The patient with diphtheria of the eye is sent by special transport to the infectious hospital. Treatment begins with the immediate introduction of antidiphtheria antitoxic serum according to the method of Bezredki. The amount of serum administered depends on the localization of the process and the severity of the disease. With localized diphtheria of the eye, as well as pharynx and nose, 10 000-15 000 AE (for a course of up to 30 000-40 000 AE) are administered, with the diffused diphtheria the doses are increased. Along with the serum, antibiotics of the tetracycline series, erythromycin in the dose levels for 5-7 days are prescribed. Disintoxication therapy (hemodez, polyglucin), vitamin therapy (vitamins C, group B) are shown. Prior to the application of local eye treatment, it is necessary to take a detachable from the conjunctival cavity, from the surface of the film for bacteriological examination. Local treatment of the eyes consists in frequent washing of the eyes with warm disinfectant solutions, instillation of solutions of antibiotics, laying ophthalmic ointments with antibiotics of the tetracycline series over the eyelids. Depending on the condition of the cornea, midriatics or myotics are prescribed.

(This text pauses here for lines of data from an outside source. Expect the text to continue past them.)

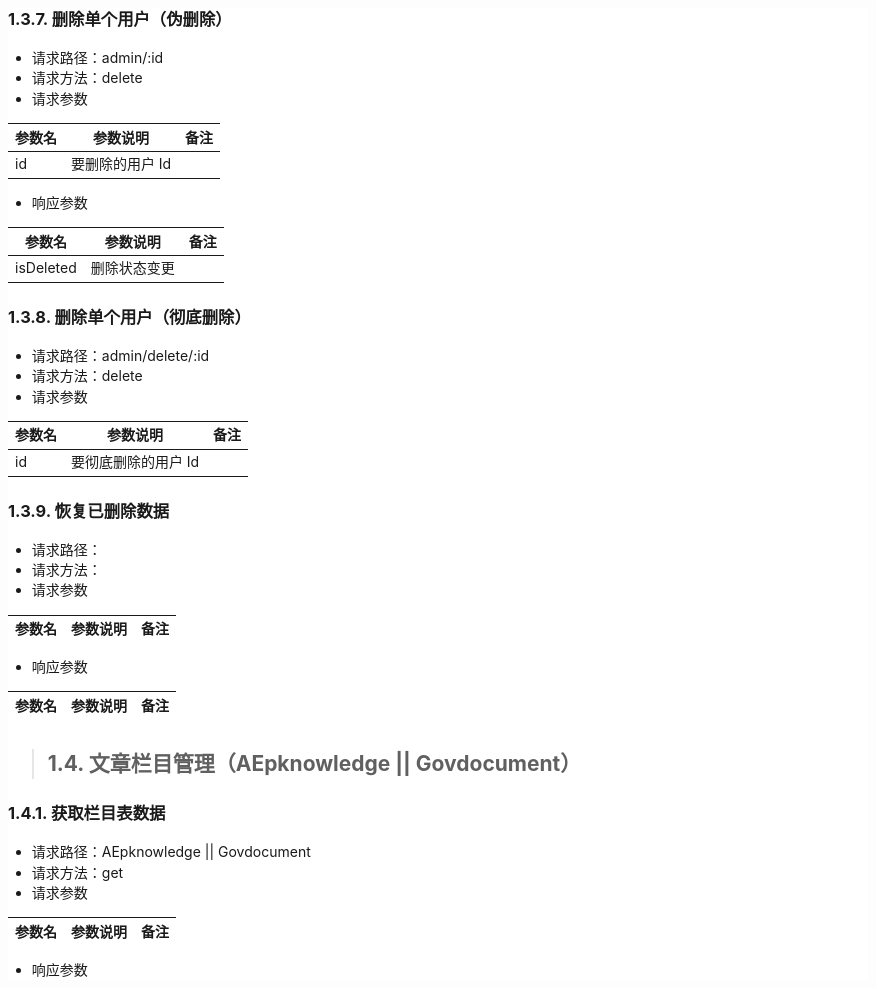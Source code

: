
### 1.3.7. 删除单个用户（伪删除）

- 请求路径：admin/:id
- 请求方法：delete
- 请求参数

| 参数名 | 参数说明 | 备注 |
| ------ | -------- | ---- |
|id |要删除的用户 Id  |   |

- 响应参数

| 参数名 | 参数说明 | 备注 |
| ------ | -------- | ---- |
|isDeleted|删除状态变更|      |

### 1.3.8. 删除单个用户（彻底删除）

- 请求路径：admin/delete/:id
- 请求方法：delete
- 请求参数

| 参数名 | 参数说明 | 备注 |
| ------ | -------- | ---- |
|id |要彻底删除的用户 Id  |   |

### 1.3.9. 恢复已删除数据

- 请求路径：
- 请求方法：
- 请求参数

| 参数名 | 参数说明 | 备注 |
| ------ | -------- | ---- |


- 响应参数

| 参数名 | 参数说明 | 备注 |
| ------ | -------- | ---- |


>## 1.4. 文章栏目管理（AEpknowledge || Govdocument）

### 1.4.1. 获取栏目表数据

- 请求路径：AEpknowledge || Govdocument
- 请求方法：get
- 请求参数

| 参数名 | 参数说明 | 备注 |
| ------ | -------- | ---- |


- 响应参数
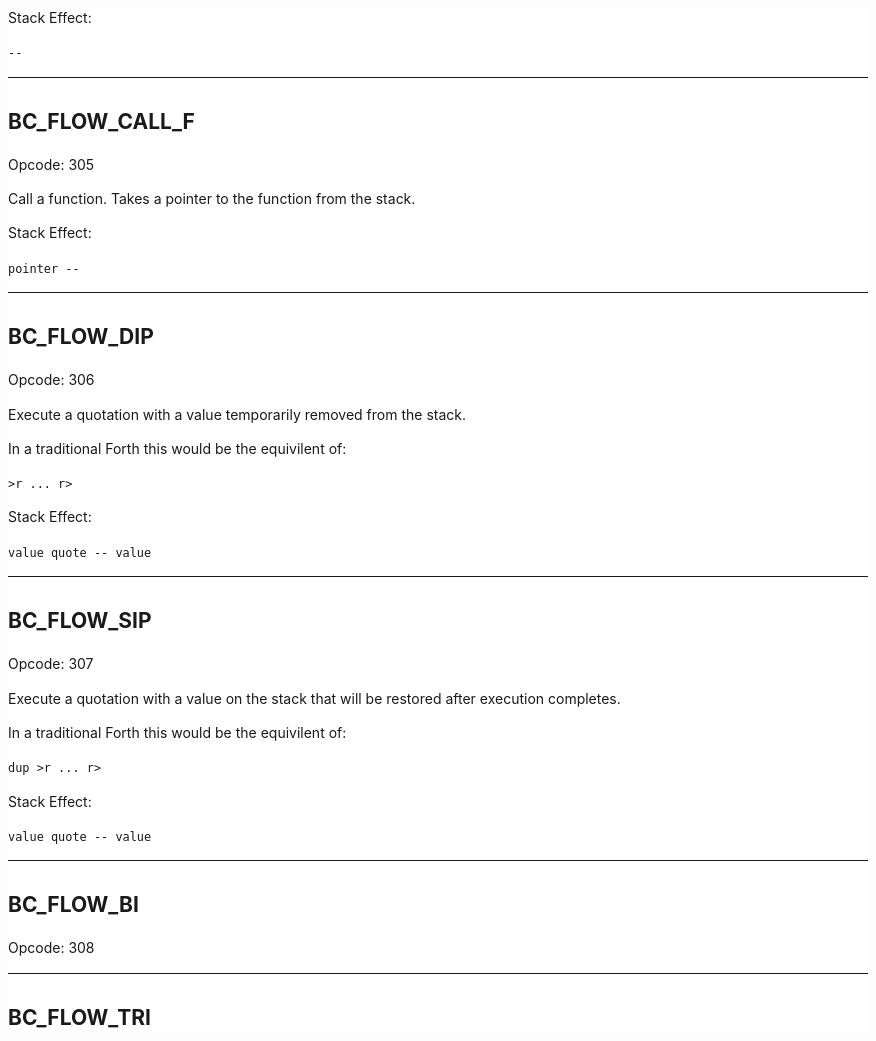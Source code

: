 Stack Effect:

    --

----

## BC\_FLOW\_CALL\_F

Opcode: 305

Call a function. Takes a pointer to the function from the stack.

Stack Effect:

    pointer --

----

## BC\_FLOW\_DIP

Opcode: 306

Execute a quotation with a value temporarily removed from the stack.

In a traditional Forth this would be the equivilent of:

    >r ... r>

Stack Effect:

    value quote -- value

----

## BC\_FLOW\_SIP

Opcode: 307

Execute a quotation with a value on the stack that will be restored
after execution completes.

In a traditional Forth this would be the equivilent of:

    dup >r ... r>

Stack Effect:

    value quote -- value

----

## BC\_FLOW\_BI

Opcode: 308

----

## BC\_FLOW\_TRI
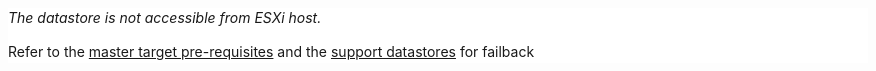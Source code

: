 *The datastore is not accessible from ESXi host.*

Refer to the [master target pre-requisites](site-recovery-how-to-reprotect.md#common-things-to-check-after-completing-installation-of-the-master-target-server) and the [support datastores](site-recovery-how-to-reprotect.md#what-datastore-types-are-supported-on-the-on-premises-esxi-host-during-failback) for failback

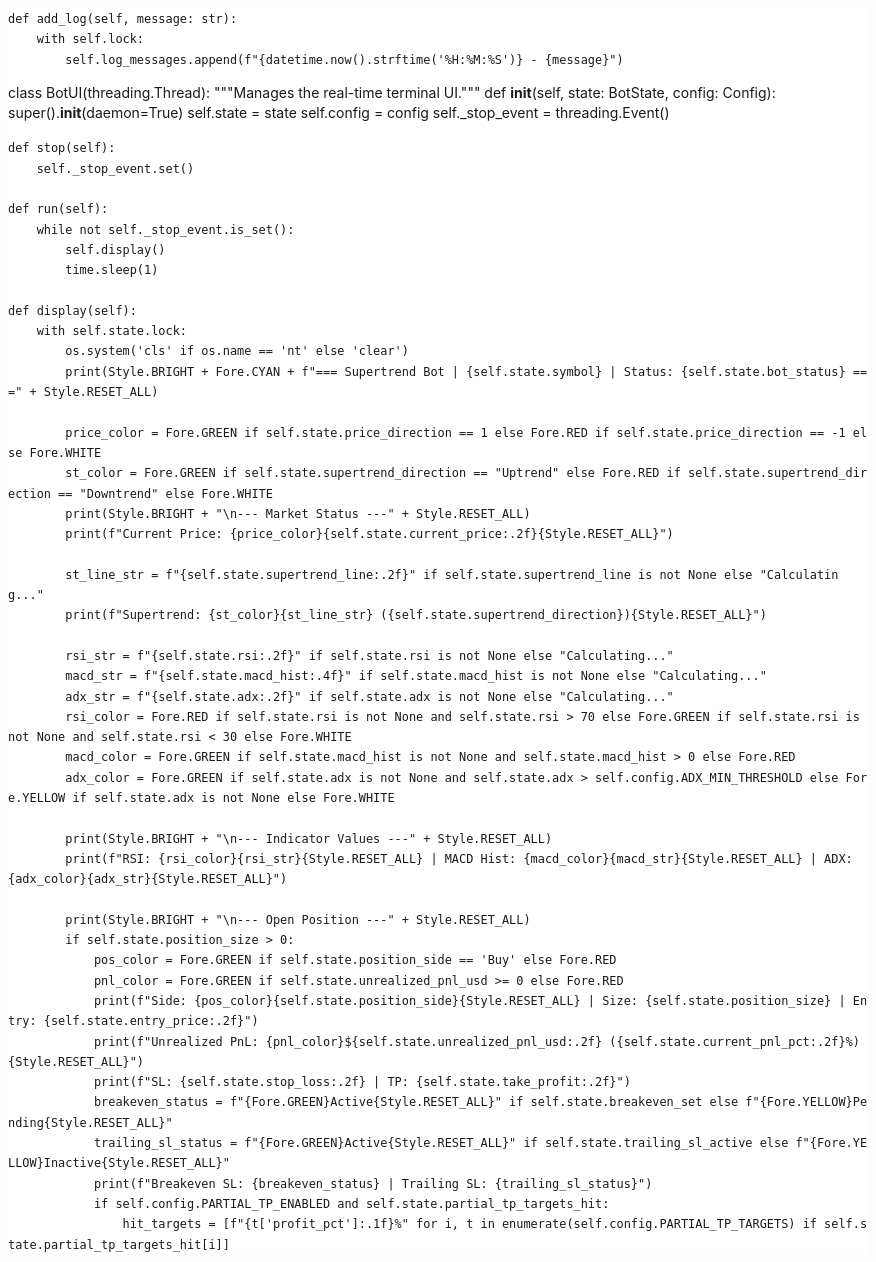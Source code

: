     def add_log(self, message: str):
        with self.lock:
            self.log_messages.append(f"{datetime.now().strftime('%H:%M:%S')} - {message}")

class BotUI(threading.Thread):
    """Manages the real-time terminal UI."""
    def __init__(self, state: BotState, config: Config):
        super().__init__(daemon=True)
        self.state = state
        self.config = config
        self._stop_event = threading.Event()

    def stop(self):
        self._stop_event.set()

    def run(self):
        while not self._stop_event.is_set():
            self.display()
            time.sleep(1)

    def display(self):
        with self.state.lock:
            os.system('cls' if os.name == 'nt' else 'clear')
            print(Style.BRIGHT + Fore.CYAN + f"=== Supertrend Bot | {self.state.symbol} | Status: {self.state.bot_status} ===" + Style.RESET_ALL)

            price_color = Fore.GREEN if self.state.price_direction == 1 else Fore.RED if self.state.price_direction == -1 else Fore.WHITE
            st_color = Fore.GREEN if self.state.supertrend_direction == "Uptrend" else Fore.RED if self.state.supertrend_direction == "Downtrend" else Fore.WHITE
            print(Style.BRIGHT + "\n--- Market Status ---" + Style.RESET_ALL)
            print(f"Current Price: {price_color}{self.state.current_price:.2f}{Style.RESET_ALL}")

            st_line_str = f"{self.state.supertrend_line:.2f}" if self.state.supertrend_line is not None else "Calculating..."
            print(f"Supertrend: {st_color}{st_line_str} ({self.state.supertrend_direction}){Style.RESET_ALL}")

            rsi_str = f"{self.state.rsi:.2f}" if self.state.rsi is not None else "Calculating..."
            macd_str = f"{self.state.macd_hist:.4f}" if self.state.macd_hist is not None else "Calculating..."
            adx_str = f"{self.state.adx:.2f}" if self.state.adx is not None else "Calculating..."
            rsi_color = Fore.RED if self.state.rsi is not None and self.state.rsi > 70 else Fore.GREEN if self.state.rsi is not None and self.state.rsi < 30 else Fore.WHITE
            macd_color = Fore.GREEN if self.state.macd_hist is not None and self.state.macd_hist > 0 else Fore.RED
            adx_color = Fore.GREEN if self.state.adx is not None and self.state.adx > self.config.ADX_MIN_THRESHOLD else Fore.YELLOW if self.state.adx is not None else Fore.WHITE

            print(Style.BRIGHT + "\n--- Indicator Values ---" + Style.RESET_ALL)
            print(f"RSI: {rsi_color}{rsi_str}{Style.RESET_ALL} | MACD Hist: {macd_color}{macd_str}{Style.RESET_ALL} | ADX: {adx_color}{adx_str}{Style.RESET_ALL}")

            print(Style.BRIGHT + "\n--- Open Position ---" + Style.RESET_ALL)
            if self.state.position_size > 0:
                pos_color = Fore.GREEN if self.state.position_side == 'Buy' else Fore.RED
                pnl_color = Fore.GREEN if self.state.unrealized_pnl_usd >= 0 else Fore.RED
                print(f"Side: {pos_color}{self.state.position_side}{Style.RESET_ALL} | Size: {self.state.position_size} | Entry: {self.state.entry_price:.2f}")
                print(f"Unrealized PnL: {pnl_color}${self.state.unrealized_pnl_usd:.2f} ({self.state.current_pnl_pct:.2f}%) {Style.RESET_ALL}")
                print(f"SL: {self.state.stop_loss:.2f} | TP: {self.state.take_profit:.2f}")
                breakeven_status = f"{Fore.GREEN}Active{Style.RESET_ALL}" if self.state.breakeven_set else f"{Fore.YELLOW}Pending{Style.RESET_ALL}"
                trailing_sl_status = f"{Fore.GREEN}Active{Style.RESET_ALL}" if self.state.trailing_sl_active else f"{Fore.YELLOW}Inactive{Style.RESET_ALL}"
                print(f"Breakeven SL: {breakeven_status} | Trailing SL: {trailing_sl_status}")
                if self.config.PARTIAL_TP_ENABLED and self.state.partial_tp_targets_hit:
                    hit_targets = [f"{t['profit_pct']:.1f}%" for i, t in enumerate(self.config.PARTIAL_TP_TARGETS) if self.state.partial_tp_targets_hit[i]]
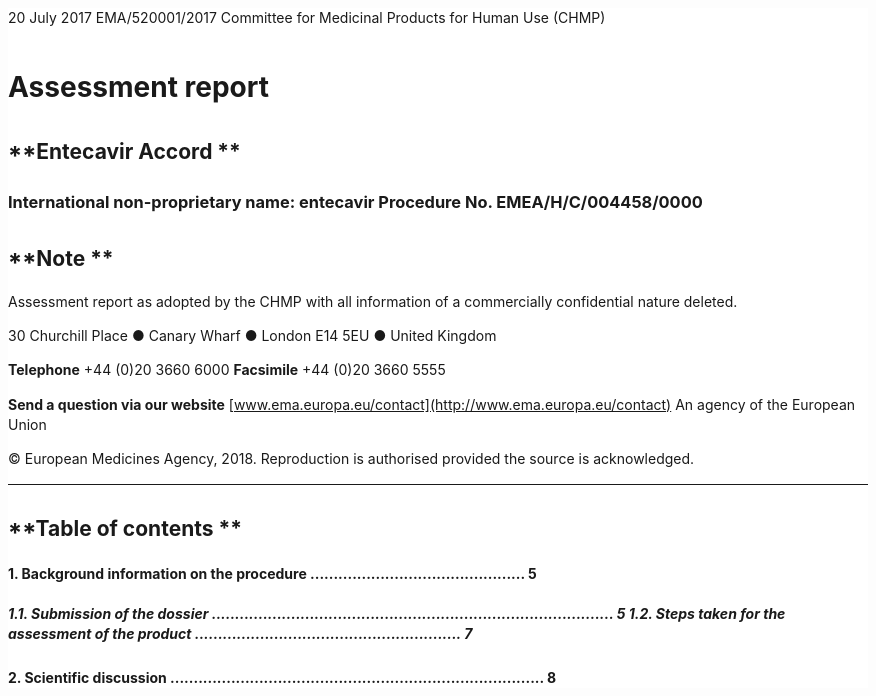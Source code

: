 20 July 2017
EMA/520001/2017
Committee for Medicinal Products for Human Use (CHMP)
# Assessment report
## **Entecavir Accord **
### International non-proprietary name: entecavir Procedure No. EMEA/H/C/004458/0000
## **Note **

Assessment report as adopted by the CHMP with all information of a commercially confidential nature
deleted.

30 Churchill Place **●** Canary Wharf **●** London E14 5EU **●** United Kingdom

**Telephone** +44 (0)20 3660 6000 **Facsimile** +44 (0)20 3660 5555

**Send a question via our website** [www.ema.europa.eu/contact](http://www.ema.europa.eu/contact) An agency of the European Union

© European Medicines Agency, 2018. Reproduction is authorised provided the source is acknowledged.


-----

## **Table of contents **
#### **1. Background information on the procedure .............................................. 5**
##### 1.1. Submission of the dossier ...................................................................................... 5 1.2. Steps taken for the assessment of the product ......................................................... 7
#### **2. Scientific discussion ................................................................................ 8**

If a diphtheria is suspected, the patient is hospitalized in the diagnostic department of the infectious hospital, where the examination is conducted and the diagnosis is clarified. The cabinet, where the patient was taken diphtheria, is subject to special disinfection.

Prevention of diphtheria of the eye

Prevention of diphtheria of the eye consists in isolation, timely and correct treatment of patients with diphtheria of the upper respiratory tract, active immunization, early detection of bacterial carriers and their treatment.

The prognosis for diphtheria of the eye is serious because of frequent complications from the cornea.